It's done... finally. In the process of doing it, I found Definition:Differentiable Mapping/Functional which is ripe for redirection. Also, the structure now is quite unclear and surprising on click-through. I would actually feel more comfortable if all pages were split and grouped on the disambiguation page. Or? — Lord_Farin (talk) 14:07, 23 August 2017 (EDT)

- The trouble with disambig pages is that it's too easy to link to the wrong page through lazy linking ... but OTOH the whole structure of differentiation is a mess already so I don't know what else to do. --prime mover (talk) 15:12, 23 August 2017 (EDT)
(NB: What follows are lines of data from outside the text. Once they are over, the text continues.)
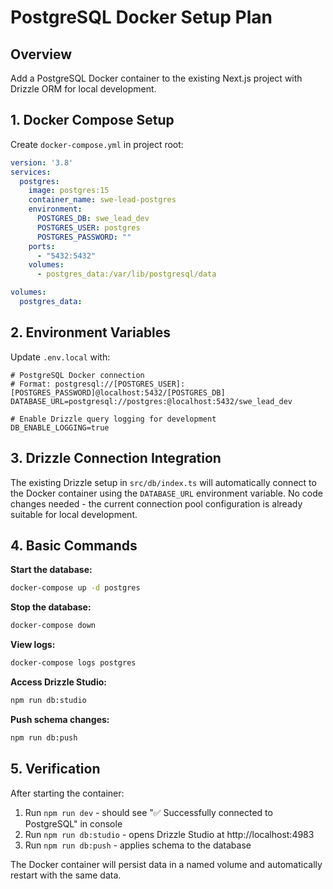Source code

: # PostgreSQL Docker Setup Plan

## Overview
Add a PostgreSQL Docker container to the existing Next.js project with Drizzle ORM for local development.

## 1. Docker Compose Setup

Create `docker-compose.yml` in project root:

```yaml
version: '3.8'
services:
  postgres:
    image: postgres:15
    container_name: swe-lead-postgres
    environment:
      POSTGRES_DB: swe_lead_dev
      POSTGRES_USER: postgres  
      POSTGRES_PASSWORD: ""
    ports:
      - "5432:5432"
    volumes:
      - postgres_data:/var/lib/postgresql/data

volumes:
  postgres_data:
```

## 2. Environment Variables

Update `.env.local` with:

```env
# PostgreSQL Docker connection
# Format: postgresql://[POSTGRES_USER]:[POSTGRES_PASSWORD]@localhost:5432/[POSTGRES_DB]
DATABASE_URL=postgresql://postgres:@localhost:5432/swe_lead_dev

# Enable Drizzle query logging for development
DB_ENABLE_LOGGING=true
```

## 3. Drizzle Connection Integration

The existing Drizzle setup in `src/db/index.ts` will automatically connect to the Docker container using the `DATABASE_URL` environment variable. No code changes needed - the current connection pool configuration is already suitable for local development.

## 4. Basic Commands

**Start the database:**
```bash
docker-compose up -d postgres
```

**Stop the database:**
```bash
docker-compose down
```

**View logs:**
```bash
docker-compose logs postgres
```

**Access Drizzle Studio:**
```bash
npm run db:studio
```

**Push schema changes:**
```bash
npm run db:push
```

## 5. Verification

After starting the container:
1. Run `npm run dev` - should see "✅ Successfully connected to PostgreSQL" in console
2. Run `npm run db:studio` - opens Drizzle Studio at http://localhost:4983
3. Run `npm run db:push` - applies schema to the database

The Docker container will persist data in a named volume and automatically restart with the same data.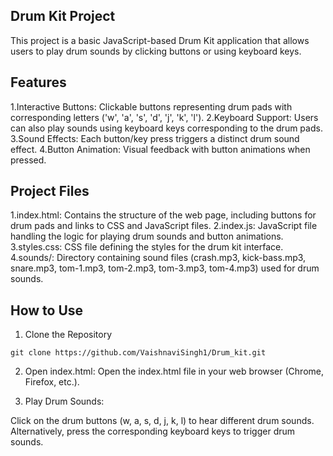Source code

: Drum Kit Project
-------------------
This project is a basic JavaScript-based Drum Kit application that allows users to play drum sounds by clicking buttons or using keyboard keys.

Features
-----------
1.Interactive Buttons: Clickable buttons representing drum pads with corresponding letters ('w', 'a', 's', 'd', 'j', 'k', 'l').
2.Keyboard Support: Users can also play sounds using keyboard keys corresponding to the drum pads.
3.Sound Effects: Each button/key press triggers a distinct drum sound effect.
4.Button Animation: Visual feedback with button animations when pressed.

Project Files
--------------
1.index.html: Contains the structure of the web page, including buttons for drum pads and links to CSS and JavaScript files.
2.index.js: JavaScript file handling the logic for playing drum sounds and button animations.
3.styles.css: CSS file defining the styles for the drum kit interface.
4.sounds/: Directory containing sound files (crash.mp3, kick-bass.mp3, snare.mp3, tom-1.mp3, tom-2.mp3, tom-3.mp3, tom-4.mp3) used for drum sounds.

How to Use
-------
1. Clone the Repository
```   
git clone https://github.com/VaishnaviSingh1/Drum_kit.git
```
2. Open index.html: Open the index.html file in your web browser (Chrome, Firefox, etc.).

3. Play Drum Sounds:

Click on the drum buttons (w, a, s, d, j, k, l) to hear different drum sounds.
Alternatively, press the corresponding keyboard keys to trigger drum sounds.
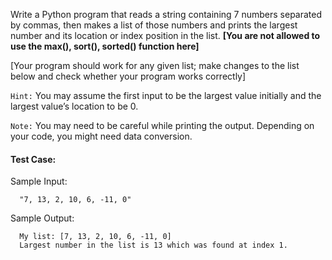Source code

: Write a Python program that reads a string containing 7 numbers separated by commas, then makes a list of those numbers and prints the largest number and its location or index position in the list. **[You are not allowed to use the max(), sort(), sorted() function here]**

[Your program should work for any given list; make changes to the list below and check whether your program works correctly]

`Hint:` You may assume the first input to be the largest value initially and the largest value’s location to be 0.

`Note:` You may need to be careful while printing the output. Depending on your code, you might need data conversion.

#### Test Case:

Sample Input:

```
  "7, 13, 2, 10, 6, -11, 0"
```

Sample Output:

```
  My list: [7, 13, 2, 10, 6, -11, 0]
  Largest number in the list is 13 which was found at index 1.
```

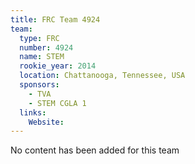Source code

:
 ```yaml
---
title: FRC Team 4924
team:
  type: FRC
  number: 4924
  name: STEM 
  rookie_year: 2014
  location: Chattanooga, Tennessee, USA
  sponsors:
    - TVA
    - STEM CGLA 1
  links:
    Website: 
---
```

No content has been added for this team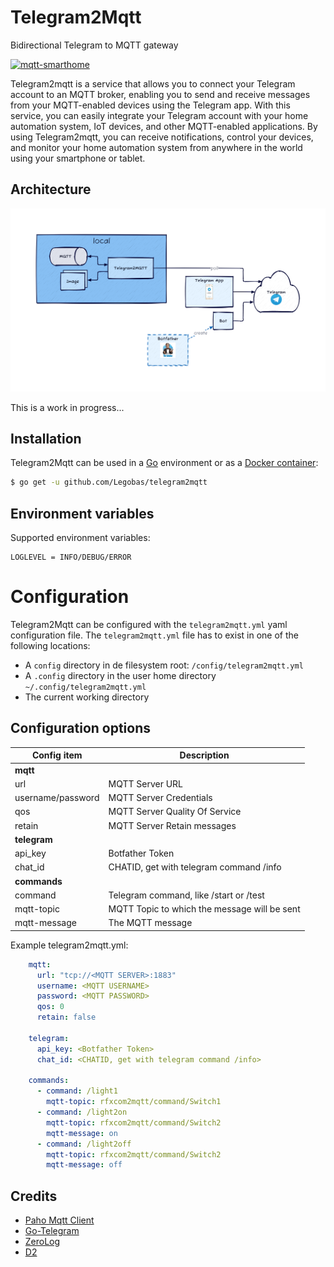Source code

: ﻿# Telegram2Mqtt

Bidirectional Telegram to MQTT gateway

[![mqtt-smarthome](https://img.shields.io/badge/mqtt-smarthome-blue.svg?style=flat-square)](https://github.com/mqtt-smarthome/mqtt-smarthome)

Telegram2mqtt is a service that allows you to connect your Telegram account to an MQTT broker, enabling you to send and receive messages from your MQTT-enabled devices using the Telegram app. With this service, you can easily integrate your Telegram account with your home automation system, IoT devices, and other MQTT-enabled applications. By using Telegram2mqtt, you can receive notifications, control your devices, and monitor your home automation system from anywhere in the world using your smartphone or tablet.

## Architecture

![Architecture](architecture.png)

This is a work in progress...

## Installation

Telegram2Mqtt can be used in a [Go](https://go.dev) environment or as a [Docker container](#docker):

```bash
$ go get -u github.com/Legobas/telegram2mqtt
```

## Environment variables

Supported environment variables:

```
LOGLEVEL = INFO/DEBUG/ERROR
```

# Configuration

Telegram2Mqtt can be configured with the `telegram2mqtt.yml` yaml configuration file.
The `telegram2mqtt.yml` file has to exist in one of the following locations:

 * A `config` directory in de filesystem root: `/config/telegram2mqtt.yml`
 * A `.config` directory in the user home directory `~/.config/telegram2mqtt.yml`
 * The current working directory

## Configuration options

| Config item               | Description                                                              |
| ------------------------- | ------------------------------------------------------------------------ |
| **mqtt**                  |                                                                          |
| url                       | MQTT Server URL                                                          |
| username/password         | MQTT Server Credentials                                                  |
| qos                       | MQTT Server Quality Of Service                                           |
| retain                    | MQTT Server Retain messages                                              |
| **telegram**              |                                                                          |
| api_key                   | Botfather Token                                                          |
| chat_id                   | CHATID, get with telegram command /info                                  |
| **commands**              |                                                                          |
| command                   | Telegram command, like /start or /test                                   |                                       
| mqtt-topic                | MQTT Topic to which the message will be sent                             |
| mqtt-message              | The MQTT message                                                         |

Example telegram2mqtt.yml:

```yml
    mqtt:
      url: "tcp://<MQTT SERVER>:1883"
      username: <MQTT USERNAME>
      password: <MQTT PASSWORD>
      qos: 0
      retain: false

    telegram:
      api_key: <Botfather Token>
      chat_id: <CHATID, get with telegram command /info>
    
    commands:
      - command: /light1
        mqtt-topic: rfxcom2mqtt/command/Switch1
      - command: /light2on
        mqtt-topic: rfxcom2mqtt/command/Switch2
        mqtt-message: on
      - command: /light2off
        mqtt-topic: rfxcom2mqtt/command/Switch2
        mqtt-message: off
```


## Credits

* [Paho Mqtt Client](https://github.com/eclipse/paho.mqtt.golang)
* [Go-Telegram](https://github.com/go-telegram/bot)
* [ZeroLog](https://github.com/rs/zerolog)
* [D2](https://d2lang.com)
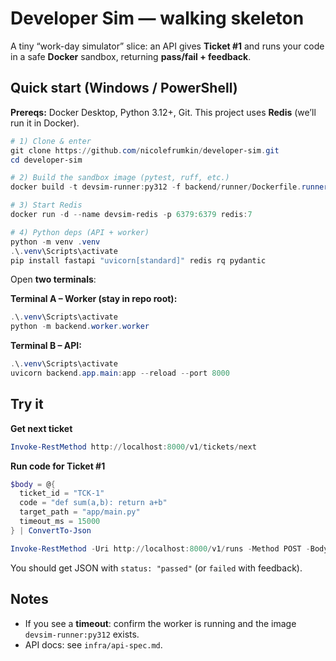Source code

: # Developer Sim — walking skeleton

A tiny “work-day simulator” slice: an API gives **Ticket #1** and runs your code in a safe **Docker** sandbox, returning **pass/fail + feedback**.

## Quick start (Windows / PowerShell)

**Prereqs:** Docker Desktop, Python 3.12+, Git.
This project uses **Redis** (we’ll run it in Docker).

```powershell
# 1) Clone & enter
git clone https://github.com/nicolefrumkin/developer-sim.git
cd developer-sim

# 2) Build the sandbox image (pytest, ruff, etc.)
docker build -t devsim-runner:py312 -f backend/runner/Dockerfile.runner .

# 3) Start Redis
docker run -d --name devsim-redis -p 6379:6379 redis:7

# 4) Python deps (API + worker)
python -m venv .venv
.\.venv\Scripts\activate
pip install fastapi "uvicorn[standard]" redis rq pydantic
```

Open **two terminals**:

**Terminal A – Worker (stay in repo root):**

```powershell
.\.venv\Scripts\activate
python -m backend.worker.worker
```

**Terminal B – API:**

```powershell
.\.venv\Scripts\activate
uvicorn backend.app.main:app --reload --port 8000
```

## Try it

**Get next ticket**

```powershell
Invoke-RestMethod http://localhost:8000/v1/tickets/next
```

**Run code for Ticket #1**

```powershell
$body = @{
  ticket_id = "TCK-1"
  code = "def sum(a,b): return a+b"
  target_path = "app/main.py"
  timeout_ms = 15000
} | ConvertTo-Json

Invoke-RestMethod -Uri http://localhost:8000/v1/runs -Method POST -Body $body -ContentType "application/json"
```

You should get JSON with `status: "passed"` (or `failed` with feedback).

## Notes

* If you see a **timeout**: confirm the worker is running and the image `devsim-runner:py312` exists.
* API docs: see `infra/api-spec.md`.
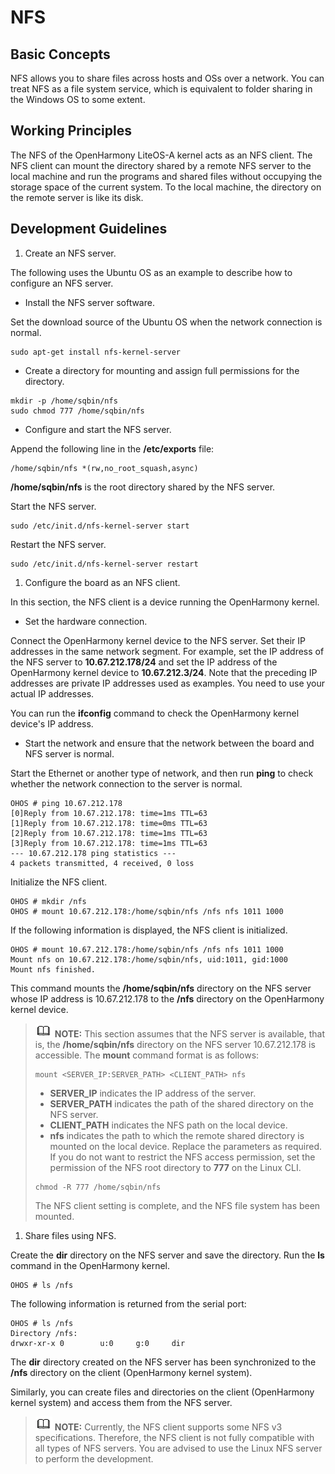 # NFS


## Basic Concepts<a name="section195414101464"></a>

NFS allows you to share files across hosts and OSs over a network. You can treat NFS as a file system service, which is equivalent to folder sharing in the Windows OS to some extent.

## Working Principles<a name="section165621321194618"></a>

The NFS of the OpenHarmony LiteOS-A kernel acts as an NFS client. The NFS client can mount the directory shared by a remote NFS server to the local machine and run the programs and shared files without occupying the storage space of the current system. To the local machine, the directory on the remote server is like its disk.

## Development Guidelines<a name="section7454935184611"></a>

1.  Create an NFS server.

The following uses the Ubuntu OS as an example to describe how to configure an NFS server.

-   Install the NFS server software.

Set the download source of the Ubuntu OS when the network connection is normal.

```
sudo apt-get install nfs-kernel-server
```

-   Create a directory for mounting and assign full permissions for the directory.

```
mkdir -p /home/sqbin/nfs
sudo chmod 777 /home/sqbin/nfs
```

-   Configure and start the NFS server.

Append the following line in the  **/etc/exports**  file:

```
/home/sqbin/nfs *(rw,no_root_squash,async)
```

**/home/sqbin/nfs**  is the root directory shared by the NFS server.

Start the NFS server.

```
sudo /etc/init.d/nfs-kernel-server start
```

Restart the NFS server.

```
sudo /etc/init.d/nfs-kernel-server restart
```

1.  Configure the board as an NFS client.

In this section, the NFS client is a device running the OpenHarmony kernel.

-   Set the hardware connection.

Connect the OpenHarmony kernel device to the NFS server. Set their IP addresses in the same network segment. For example, set the IP address of the NFS server to  **10.67.212.178/24**  and set the IP address of the OpenHarmony kernel device to  **10.67.212.3/24**. Note that the preceding IP addresses are private IP addresses used as examples. You need to use your actual IP addresses.

You can run the  **ifconfig**  command to check the OpenHarmony kernel device's IP address.

-   Start the network and ensure that the network between the board and NFS server is normal.

Start the Ethernet or another type of network, and then run  **ping**  to check whether the network connection to the server is normal.

```
OHOS # ping 10.67.212.178
[0]Reply from 10.67.212.178: time=1ms TTL=63
[1]Reply from 10.67.212.178: time=0ms TTL=63
[2]Reply from 10.67.212.178: time=1ms TTL=63
[3]Reply from 10.67.212.178: time=1ms TTL=63
--- 10.67.212.178 ping statistics ---
4 packets transmitted, 4 received, 0 loss
```

Initialize the NFS client.

```
OHOS # mkdir /nfs
OHOS # mount 10.67.212.178:/home/sqbin/nfs /nfs nfs 1011 1000
```

If the following information is displayed, the NFS client is initialized.

```
OHOS # mount 10.67.212.178:/home/sqbin/nfs /nfs nfs 1011 1000
Mount nfs on 10.67.212.178:/home/sqbin/nfs, uid:1011, gid:1000
Mount nfs finished.
```

This command mounts the  **/home/sqbin/nfs**  directory on the NFS server whose IP address is 10.67.212.178 to the  **/nfs**  directory on the OpenHarmony kernel device.

>![](../public_sys-resources/icon-note.gif) **NOTE:** 
>This section assumes that the NFS server is available, that is, the  **/home/sqbin/nfs**  directory on the NFS server 10.67.212.178 is accessible.
>The  **mount**  command format is as follows:
>```
>mount <SERVER_IP:SERVER_PATH> <CLIENT_PATH> nfs
>```
>-   **SERVER\_IP**  indicates the IP address of the server.
>-   **SERVER\_PATH**  indicates the path of the shared directory on the NFS server.
>-   **CLIENT\_PATH**  indicates the NFS path on the local device.
>-   **nfs**  indicates the path to which the remote shared directory is mounted on the local device.
>Replace the parameters as required.
>If you do not want to restrict the NFS access permission, set the permission of the NFS root directory to  **777**  on the Linux CLI.
>```
>chmod -R 777 /home/sqbin/nfs
>```
>The NFS client setting is complete, and the NFS file system has been mounted.

1.  Share files using NFS.

Create the  **dir**  directory on the NFS server and save the directory. Run the  **ls**  command in the OpenHarmony kernel.

```
OHOS # ls /nfs
```

The following information is returned from the serial port:

```
OHOS # ls /nfs 
Directory /nfs:                 
drwxr-xr-x 0        u:0     g:0     dir
```

The  **dir**  directory created on the NFS server has been synchronized to the  **/nfs**  directory on the client \(OpenHarmony kernel system\).

Similarly, you can create files and directories on the client \(OpenHarmony kernel system\) and access them from the NFS server.

>![](../public_sys-resources/icon-note.gif) **NOTE:** 
>Currently, the NFS client supports some NFS v3 specifications. Therefore, the NFS client is not fully compatible with all types of NFS servers. You are advised to use the Linux NFS server to perform the development.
- I completely agree, including that I don't know what else to do. The more complete
*(there are more definitions coming, such as Definition:Differentiable Mapping between Manifolds)*the more messy this page becomes... Short pages are cleaner, but we do want to emphasize the analogy between the definitions.

- I completely agree, including that I don't know what else to do. The more complete

- Difficult. If we don't transclude all definitions of differentiable mappings on one page, the best alternative I see is to make Definition:Differentiable Mapping yet another disambig page. --barto (talk) 15:30, 23 August 2017 (EDT)

Seconded. — Lord_Farin (talk) 05:38, 9 September 2017 (EDT)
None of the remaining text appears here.